A worker for billboard company Lamar Advertising (LAMR) has filed a whistleblower lawsuit claiming he was fired after complaining that his job was to drive around in an unmarked truck poisoning large trees that block billboards. Lamar claims it doesn't have a "policy" of poisoning trees, but it sure doesn't like them. The Tallahassee case is the most extreme in a series of incidents in which Lamar has illegally cut down trees or lobbied cities to move them.

Robert Barnhart claims his job was to drive around the Tallahassee area, park his truck several blocks away, then sneak onto private property and poison any tree that might be blocking a Lamar billboard by drilling holes in it or chopping at its roots and then pouring in pesticide. (The tree at right is allegedly one of them; it blocked a billboard for a local gym.)

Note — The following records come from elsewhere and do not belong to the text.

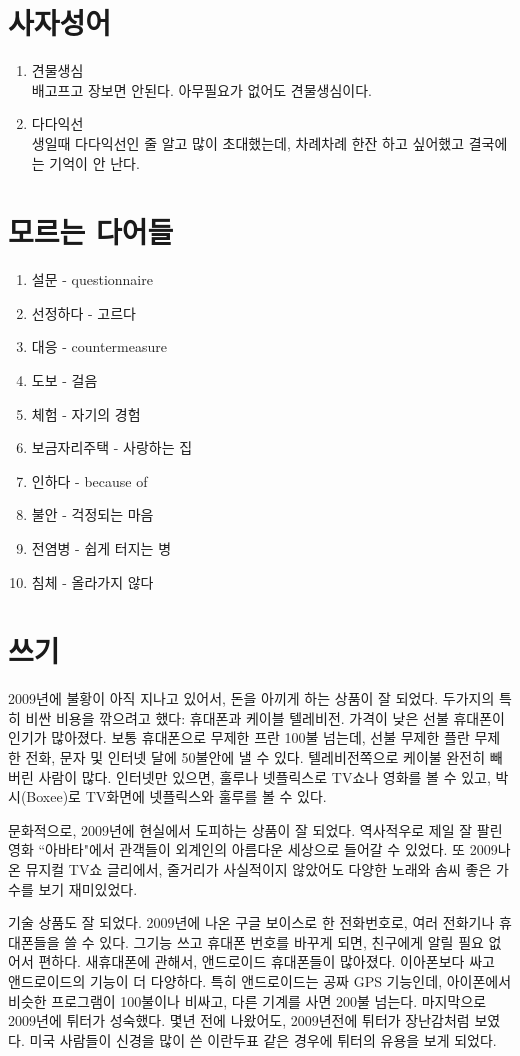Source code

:\documentclass[11pt]{article}
\begin{document}
\section{사자성어}
\begin{enumerate}
  \item 견물생심 \\
배고프고 장보면 안된다. 아무필요가 없어도 견물생심이다.

  \item 다다익선 \\
생일때 다다익선인 줄 알고 많이 초대했는데, 차례차례 한잔 하고 싶어했고 결국에는 기억이 안 난다.
\end{enumerate}

\section{모르는 다어들}
\begin{enumerate}
  \item 설문 - questionnaire
  \item 선정하다 - 고르다
  \item 대응 - countermeasure
  \item 도보 - 걸음
  \item 체험 - 자기의 경험
  \item 보금자리주택 - 사랑하는 집
  \item 인하다 - because of
  \item 불안 - 걱정되는 마음
  \item 전염병 - 쉽게 터지는 병
  \item 침체 - 올라가지 않다
\end{enumerate}

\section{쓰기}
\doublespacing

2009년에 불황이 아직 지나고 있어서, 돈을 아끼게 하는 상품이 잘 되었다. 두가지의 특히 비싼 비용을 깎으려고 했다: 휴대폰과 케이블 텔레비전.  가격이 낮은 선불 휴대폰이 인기가 많아졌다. 보통 휴대폰으로 무제한 프란 100불 넘는데, 선불 무제한 플란 무제한 전화, 문자 및 인터넷 달에 50불안에 낼 수 있다.  텔레비전쪽으로 케이불 완전히 빼버린 사람이 많다.  인터넷만 있으면, 훌루나 넷플릭스로 TV쇼나 영화를 볼 수 있고, 박시(Boxee)로 TV화면에 넷플릭스와 훌루를 볼 수 있다.

문화적으로, 2009년에 현실에서 도피하는 상품이 잘 되었다. 역사적우로 제일 잘 팔린 영화 ``아바타"에서 관객들이 외계인의 아름다운 세상으로 들어갈 수 있었다.  또 2009나온 뮤지컬 TV쇼 글리에서, 줄거리가 사실적이지 않았어도 다양한 노래와 솜씨 좋은 가수를 보기 재미있었다.

기술 상품도 잘 되었다. 2009년에 나온 구글 보이스로 한 전화번호로, 여러 전화기나 휴대폰들을 쓸 수 있다. 그기능 쓰고 휴대폰 번호를  바꾸게 되면, 친구에게 알릴 필요 없어서 편하다.  새휴대폰에 관해서, 앤드로이드 휴대폰들이 많아졌다.  이아폰보다 싸고 앤드로이드의 기능이 더 다양하다. 특히 앤드로이드는 공짜 GPS 기능인데, 아이폰에서 비슷한 프로그램이 100불이나 비싸고, 다른 기계를 사면 200불 넘는다.  마지막으로 2009년에 튀터가 성숙했다. 몇년 전에 나왔어도, 2009년전에 튀터가 장난감처럼 보였다. 미국 사람들이 신경을 많이 쓴 이란두표 같은 경우에 튀터의 유용을 보게 되었다.
\end{document}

Barnhart claims to have killed seven trees since 2009. The supervisor who allegedly instructed him to do this was ironically named Chris Oaks, according to the suit. Once dead, the city -- i.e. the taxpayer -- was forced to fell and remove the trees. The company told WCTV:

We do not have a policy to kill trees or remove any tree. Lamar Advertising follows city and state regulations.
That's not true, at least historically. Here is a sampling of the company's war on trees, most of which were on land it did not own:
  • Connecticut: Lamar cut down 83 trees on public land along I-84, and was sued by the state for damages. The trees belonged to taxpayers and provided a noise and shade buffer to nearby residents.
  • Ohio: Lamar cut down 34 trees on private land abutting a plot where it owned a billboard. The owners initially won $2.3 million in punitive damages. That was overturned and reduced after an appeals court found "that conduct was of a singular nature and not likely of repetition." Uh huh.
  • Gulf Breeze, Fla.: Lamar had 85 trees planned for a highway median moved 150 feet so as to not block signs.
  • Panama City Beach, Fla.: Lamar insisted it had the right to cut down several trees along Back Beach Road and authorities agreed to remove them and put them to the road median instead.
This is business at usual at Lamar. In Pittsburgh, a Lamar executive once described a municipal beautification group as a "billboard hate group" whose leader has "a personal hatred for billboards," simply because it wanted tighter regulation of billboards in the city.